Outlook

The most important step towards discovering the precise function of AtARO1 in the egg cell and pollen tube will certainly be to identify its interaction partners. As mentioned before, approaches other than conventional yeast two hybrid assays should be applied. Conceivable are e.g the Split-Ubiquitin Membrane Yeast Two Hybrid, which has been successfully applied to identifying previously unknown membrane bound interaction partners of e.g. ER-resident bait proteins of humans (Wang et al., 2004) or transmembrane receptors in plants (Pandey and Assmann, 2004). A method often used to analyze direct interaction of a given protein with F-actin is the co-sedimentation assay (for plants e.g. Thomas et al., 2006a). For this assay, a HIS-tagged AtARO1 could be expressed in bacteria, purified and pelleted together with F-actin. In a different approach, tandem affinity purification-tagged (TAP-tagged) proteins as AtARO1 to-4 can be expressed as transgenes in plants and isolated together with their interaction partners as was shown previously (Rohila et al., 2006). These proteins have to be separated with SDS-PAGE and can be analyzed by mass spectrometry. Membrane-associated and transmembrane proteins have been successfully isolated using this method (Rohila et al., 2006).

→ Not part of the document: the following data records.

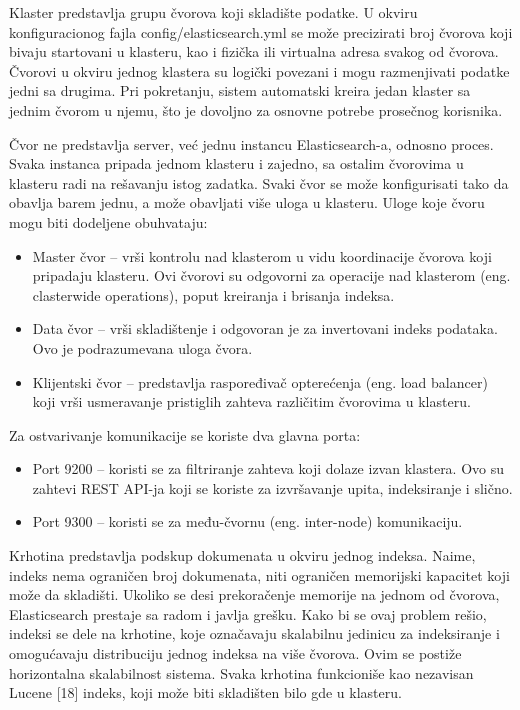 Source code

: \par
Klaster predstavlja grupu čvorova koji skladište podatke. U okviru konfiguracionog fajla config/elasticsearch.yml se može precizirati broj čvorova koji bivaju startovani u klasteru, kao i fizička ili virtualna adresa svakog od čvorova. Čvorovi u okviru jednog klastera su logički povezani i mogu razmenjivati podatke jedni sa drugima. Pri pokretanju, sistem automatski kreira jedan klaster sa jednim čvorom u njemu, što je dovoljno za osnovne potrebe prosečnog korisnika.

\par
Čvor ne predstavlja server, već jednu instancu Elasticsearch-a, odnosno proces. Svaka instanca pripada jednom klasteru i zajedno, sa ostalim čvorovima u klasteru radi na rešavanju istog zadatka. Svaki čvor se može konfigurisati tako da obavlja barem jednu, a može obavljati više uloga u klasteru. Uloge koje čvoru mogu biti dodeljene obuhvataju:
\begin{itemize}
\item Master čvor – vrši kontrolu nad klasterom u vidu koordinacije čvorova koji pripadaju klasteru. Ovi čvorovi su odgovorni za operacije nad klasterom (eng. clasterwide operations), poput kreiranja i brisanja indeksa.
\item Data čvor – vrši skladištenje i odgovoran je za invertovani indeks podataka. Ovo je podrazumevana uloga čvora.
\item Klijentski čvor – predstavlja raspoređivač opterećenja (eng. load balancer) koji vrši usmeravanje pristiglih zahteva različitim čvorovima u klasteru.
\end{itemize}

\par
Za ostvarivanje komunikacije se koriste dva glavna porta:
\begin{itemize}
    \item Port 9200 – koristi se za filtriranje zahteva koji dolaze izvan klastera. Ovo su zahtevi REST API-ja koji se koriste za izvršavanje upita, indeksiranje i slično.
    \item Port 9300 – koristi se za među-čvornu (eng. inter-node) komunikaciju.
\end{itemize}

\par
Krhotina predstavlja podskup dokumenata u okviru jednog indeksa. Naime, indeks nema ograničen broj dokumenata, niti ograničen memorijski kapacitet koji može da skladišti. Ukoliko se desi prekoračenje memorije na jednom od čvorova, Elasticsearch prestaje sa radom i javlja grešku. Kako bi se ovaj problem rešio, indeksi se dele na krhotine, koje označavaju skalabilnu jedinicu za indeksiranje i omogućavaju distribuciju jednog indeksa na više čvorova. Ovim se postiže horizontalna skalabilnost sistema. Svaka krhotina funkcioniše kao nezavisan Lucene [18] indeks, koji može biti skladišten bilo gde u klasteru.

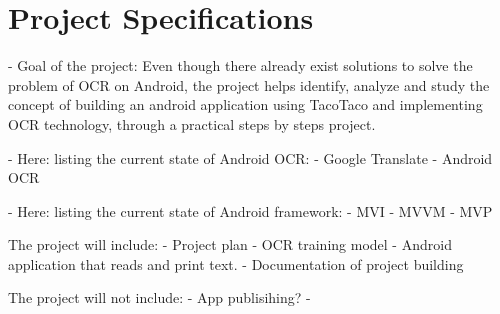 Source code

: 
\chapter{Project Specifications}

- Goal of the project: Even though there already exist solutions to solve the problem of OCR on Android, the project helps identify, analyze and study the concept of building an android application using TacoTaco and implementing OCR technology, through a practical steps by steps project.

- Here: listing the current state of Android OCR:
    - Google Translate
    - Android OCR
    
- Here: listing the current state of Android framework:
    - MVI
    - MVVM
    - MVP

The project will include:
- Project plan
- OCR training model
- Android application that reads and print text.
- Documentation of project building

The project will not include:
- App publisihing?
- 

\clearpage %
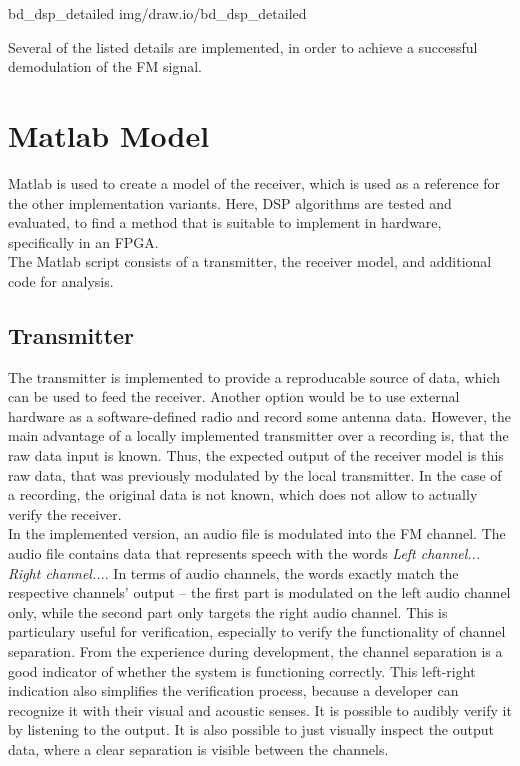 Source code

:  {bd_dsp_detailed} {img/draw.io/bd_dsp_detailed}

\noindent
Several of the listed details are implemented, in order to achieve a successful demodulation of the FM signal.

\section{Matlab Model}

Matlab is used to create a model of the receiver, which is used as a reference for the other implementation variants.
Here, DSP algorithms are tested and evaluated, to find a method that is suitable to implement in hardware, specifically in an FPGA.\\

The Matlab script consists of a transmitter, the receiver model, and additional code for analysis.

\subsection{Transmitter}

The transmitter is implemented to provide a reproducable source of data, which can be used to feed the receiver.
Another option would be to use external hardware as a software-defined radio and record some antenna data.
However, the main advantage of a locally implemented transmitter over a recording is, that the raw data input is known.
Thus, the expected output of the receiver model is this raw data, that was previously modulated by the local transmitter.
In the case of a recording, the original data is not known, which does not allow to actually verify the receiver.\\

In the implemented version, an audio file is modulated into the FM channel.
The audio file contains data that represents speech with the words \textit{Left channel... Right channel...}.
In terms of audio channels, the words exactly match the respective channels' output -- the first part is modulated on the left audio channel only, while the second part only targets the right audio channel.
This is particulary useful for verification, especially to verify the functionality of channel separation.
From the experience during development, the channel separation is a good indicator of whether the system is functioning correctly.
This left-right indication also simplifies the verification process, because a developer can recognize it with their visual and acoustic senses.
It is possible to audibly verify it by listening to the output.
It is also possible to just visually inspect the output data, where a clear separation is visible between the channels.\\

Further, some proteins which are known to be involved in the growth signaling network at the pollen tube tip could be tested in direct interaction assays with AtARO1. Promising candidates are, for example, AtROP1 and AtRIC4, which were shown to work in the same pathway to promote actin assembly (Gu et al., 2005). Another possible candidate is the pollen specific formin AtAFH1, as inhibitory effects on the actin-nucleating activity of AtAFH1, similar to those mediated by intrinsic ARM domains in mammalian Diaphanous-related formins, might be achieved in plants by binding of AtAFH1 to an ARM repeat containing protein like AtARO1.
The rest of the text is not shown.